Brussels (Brussels Morning) ‘Sofagate’ now seems a distant memory. A few weeks later, however, now that the dust has settled, it is very important to reflect long and hard on the issues raised and on the many lessons to be learned in parliament from this diplomatic spat.
Ms von der Leyen indicated that, during her visit to Ankara, she had felt ‘hurt’ and ‘abandoned’ and accused Turkish President Erdoğan of subjecting her to sexist treatment by failing to provide a chair for her as he had for Charles Michel.
I have to admit that, when I rose to speak during the European Parliament debate on this matter, I did not actually concern myself with the reasons for which no chair had been provided for the President of the Commission, or why her staff had failed to anticipate such a situation. I have to say that the obsession with such an issue appeared inappropriate, to say the least, at a time when our citizens were in the throes of the COVID-19 crisis that has been driving so many small businesses to the edge of bankruptcy and creating widespread mental anguish, especially among the young. I did, however, take advantage of her presence to raise the question of her failure to ensure the purchase of vaccines, as a result of which the COVID pandemic has lasted far longer in the EU than in the United Kingdom, Israel or the United States.

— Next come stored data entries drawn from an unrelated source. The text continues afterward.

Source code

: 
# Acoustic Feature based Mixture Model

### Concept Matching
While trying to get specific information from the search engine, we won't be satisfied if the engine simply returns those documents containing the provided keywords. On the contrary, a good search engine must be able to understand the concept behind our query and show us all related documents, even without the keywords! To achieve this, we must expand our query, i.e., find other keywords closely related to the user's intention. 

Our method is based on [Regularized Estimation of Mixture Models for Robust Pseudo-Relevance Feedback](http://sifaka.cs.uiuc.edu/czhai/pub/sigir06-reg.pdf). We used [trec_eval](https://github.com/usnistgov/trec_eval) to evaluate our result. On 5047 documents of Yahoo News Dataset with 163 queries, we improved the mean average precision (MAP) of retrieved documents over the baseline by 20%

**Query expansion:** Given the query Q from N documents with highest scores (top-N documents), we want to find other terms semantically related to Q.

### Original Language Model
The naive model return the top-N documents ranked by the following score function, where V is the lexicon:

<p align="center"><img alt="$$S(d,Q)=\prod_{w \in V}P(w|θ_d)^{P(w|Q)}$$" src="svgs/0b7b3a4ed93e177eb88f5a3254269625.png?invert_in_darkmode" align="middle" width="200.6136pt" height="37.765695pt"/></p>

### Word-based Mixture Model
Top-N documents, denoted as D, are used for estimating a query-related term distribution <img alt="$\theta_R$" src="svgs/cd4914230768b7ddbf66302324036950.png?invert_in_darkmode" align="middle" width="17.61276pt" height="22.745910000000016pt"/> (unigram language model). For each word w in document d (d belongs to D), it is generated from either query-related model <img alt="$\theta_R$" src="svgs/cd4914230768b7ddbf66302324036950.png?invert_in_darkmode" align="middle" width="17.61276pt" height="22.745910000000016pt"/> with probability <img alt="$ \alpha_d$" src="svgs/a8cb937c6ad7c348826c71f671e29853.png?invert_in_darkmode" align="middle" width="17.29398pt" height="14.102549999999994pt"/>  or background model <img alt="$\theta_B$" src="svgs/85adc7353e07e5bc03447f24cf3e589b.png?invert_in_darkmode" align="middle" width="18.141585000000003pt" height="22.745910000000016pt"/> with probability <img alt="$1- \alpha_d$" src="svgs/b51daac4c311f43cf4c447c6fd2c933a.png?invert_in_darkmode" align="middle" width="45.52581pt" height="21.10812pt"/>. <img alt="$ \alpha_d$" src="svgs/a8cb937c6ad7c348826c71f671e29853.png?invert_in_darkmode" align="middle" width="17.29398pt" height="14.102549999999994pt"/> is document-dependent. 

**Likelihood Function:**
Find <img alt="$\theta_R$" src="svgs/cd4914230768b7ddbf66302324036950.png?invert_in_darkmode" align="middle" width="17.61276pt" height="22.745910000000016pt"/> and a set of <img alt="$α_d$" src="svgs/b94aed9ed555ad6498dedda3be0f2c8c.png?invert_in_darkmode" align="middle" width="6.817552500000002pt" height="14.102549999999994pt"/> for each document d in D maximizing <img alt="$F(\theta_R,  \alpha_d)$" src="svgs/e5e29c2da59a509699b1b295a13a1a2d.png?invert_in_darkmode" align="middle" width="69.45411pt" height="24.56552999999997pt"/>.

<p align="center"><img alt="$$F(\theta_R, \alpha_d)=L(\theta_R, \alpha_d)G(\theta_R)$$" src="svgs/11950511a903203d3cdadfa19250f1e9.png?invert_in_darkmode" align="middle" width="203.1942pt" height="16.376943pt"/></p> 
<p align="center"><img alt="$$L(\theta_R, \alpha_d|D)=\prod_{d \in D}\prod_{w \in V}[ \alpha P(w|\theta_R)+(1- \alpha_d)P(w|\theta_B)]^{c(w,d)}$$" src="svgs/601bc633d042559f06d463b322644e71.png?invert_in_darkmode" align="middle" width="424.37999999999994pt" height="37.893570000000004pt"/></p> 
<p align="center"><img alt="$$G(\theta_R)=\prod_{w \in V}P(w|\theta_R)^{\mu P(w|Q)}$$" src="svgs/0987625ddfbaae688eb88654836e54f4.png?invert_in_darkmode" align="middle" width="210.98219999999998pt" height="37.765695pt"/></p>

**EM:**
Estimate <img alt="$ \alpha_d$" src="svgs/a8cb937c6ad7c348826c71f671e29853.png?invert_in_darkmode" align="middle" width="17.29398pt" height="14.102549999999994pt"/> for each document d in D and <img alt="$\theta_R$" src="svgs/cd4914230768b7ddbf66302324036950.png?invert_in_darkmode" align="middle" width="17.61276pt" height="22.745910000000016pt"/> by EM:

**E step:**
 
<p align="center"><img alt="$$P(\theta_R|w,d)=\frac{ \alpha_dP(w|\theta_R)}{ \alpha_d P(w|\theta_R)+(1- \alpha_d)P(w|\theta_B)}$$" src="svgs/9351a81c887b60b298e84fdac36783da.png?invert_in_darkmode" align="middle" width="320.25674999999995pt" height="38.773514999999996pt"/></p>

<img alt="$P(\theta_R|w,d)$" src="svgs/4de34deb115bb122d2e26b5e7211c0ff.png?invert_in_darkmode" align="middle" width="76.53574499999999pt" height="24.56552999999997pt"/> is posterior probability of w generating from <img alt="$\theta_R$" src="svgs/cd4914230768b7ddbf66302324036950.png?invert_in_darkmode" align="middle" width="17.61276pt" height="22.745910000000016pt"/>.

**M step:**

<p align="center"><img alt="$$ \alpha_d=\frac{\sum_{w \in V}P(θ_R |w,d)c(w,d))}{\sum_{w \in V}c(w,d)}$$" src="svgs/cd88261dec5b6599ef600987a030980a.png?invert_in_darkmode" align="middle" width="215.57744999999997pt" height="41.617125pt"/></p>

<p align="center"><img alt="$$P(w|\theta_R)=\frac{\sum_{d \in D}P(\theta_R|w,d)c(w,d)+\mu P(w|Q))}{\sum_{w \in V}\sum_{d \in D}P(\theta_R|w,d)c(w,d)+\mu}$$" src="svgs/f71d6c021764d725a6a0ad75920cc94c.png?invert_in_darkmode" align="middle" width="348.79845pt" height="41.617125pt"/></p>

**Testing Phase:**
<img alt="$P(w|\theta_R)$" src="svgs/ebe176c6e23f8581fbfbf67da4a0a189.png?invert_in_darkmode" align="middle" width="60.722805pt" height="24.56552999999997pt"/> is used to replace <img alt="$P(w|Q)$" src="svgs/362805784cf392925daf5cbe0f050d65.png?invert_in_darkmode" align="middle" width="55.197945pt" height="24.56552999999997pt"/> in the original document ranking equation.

To my astonishment, I found myself practically alone, since my fellow MEPs were too busy falling over themselves to excoriate President Michel and President Erdoğan for their treatment of the Commission President in Turkey. They failed to utter a single word about her mistakes in handling the COVID crisis or to take advantage of this ideal opportunity to address the vaccine purchase fiasco while she was actually in the room. Instead, Parliament simply handed her a free pass. She left the Chamber as she entered it, unbloodied and unbowed. ‘Mission accomplished’, she must have thought to herself. Turkish musical chairs had carried the day and obsession with EU prestige had outweighed any concerns about the well-being of millions of European citizens. The failures of Ms von der Leyen were matched by the failure of many of my colleagues to rise to the occasion that day.
It speaks volumes that she has presented herself as a victim at a time when so many EU citizens are beset by the fallout from the COVID-19 crisis. Only weak leaders have recourse to such tactics.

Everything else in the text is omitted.